A number of superannuation funds have initiated merger investigations following The Productivity Commission’s (PC’s) draft report on Efficiency and Competitiveness in the superannuation industry has prompted a number of mid-to-large superannuation funds to investigate the possibility of mergers with small entities.
A number of consultants have confirmed to Super Review that they have been retained by superannuation funds to explore merger opportunities, particularly among smaller funds operating in the default space.
The increased level of interest in merger opportunities follows on from the PC’s questioning of why there had not been more fund mergers in circumstances where there existed “evidence of unrealised economies of scale, persistent under-performance and an entrenched large number of small funds”.
The PC report suggested that the relatively low number of mergers might be owed, in part, to some directors being reluctant to “countenance mergers that would see them losing their jobs”.
The PC report contains a draft recommendation which would require funds to both report to the Australian Prudential Regulation Authority (APRA) any merger attempt and the reasons when those attempts fail.

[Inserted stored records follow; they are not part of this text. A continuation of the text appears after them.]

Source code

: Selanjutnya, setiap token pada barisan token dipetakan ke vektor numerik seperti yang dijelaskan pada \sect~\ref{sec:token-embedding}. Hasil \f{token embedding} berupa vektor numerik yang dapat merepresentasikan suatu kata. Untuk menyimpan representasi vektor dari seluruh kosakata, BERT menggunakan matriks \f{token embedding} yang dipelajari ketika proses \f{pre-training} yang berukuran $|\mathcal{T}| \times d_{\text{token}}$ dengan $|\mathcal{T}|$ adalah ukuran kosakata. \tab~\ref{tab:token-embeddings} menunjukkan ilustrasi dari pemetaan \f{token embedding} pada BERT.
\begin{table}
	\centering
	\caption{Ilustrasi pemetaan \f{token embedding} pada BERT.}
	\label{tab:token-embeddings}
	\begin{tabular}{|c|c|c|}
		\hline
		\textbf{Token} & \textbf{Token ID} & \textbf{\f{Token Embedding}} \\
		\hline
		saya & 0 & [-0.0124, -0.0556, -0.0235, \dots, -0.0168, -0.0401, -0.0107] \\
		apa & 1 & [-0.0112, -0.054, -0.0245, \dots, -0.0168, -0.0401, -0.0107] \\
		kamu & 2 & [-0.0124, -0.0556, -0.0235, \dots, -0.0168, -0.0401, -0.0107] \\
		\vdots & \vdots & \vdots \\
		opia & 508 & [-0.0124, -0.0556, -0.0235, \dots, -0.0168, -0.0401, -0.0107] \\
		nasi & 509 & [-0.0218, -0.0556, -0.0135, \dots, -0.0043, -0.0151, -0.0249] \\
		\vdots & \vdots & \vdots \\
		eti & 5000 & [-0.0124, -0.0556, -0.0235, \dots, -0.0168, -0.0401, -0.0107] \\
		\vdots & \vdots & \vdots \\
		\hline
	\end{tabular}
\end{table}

“The Australian Government should require trustee boards of all APRA regulated superannuation funds to disclose to APRA when they enter a memorandum of understanding with another fund in relation to a merger attempt,” it said. “For mergers that ultimately do not proceed, the board should be required to disclose to APRA (at the time) the reasons why the merger did not proceed, and the members’ best interests assessment that informed the decision.”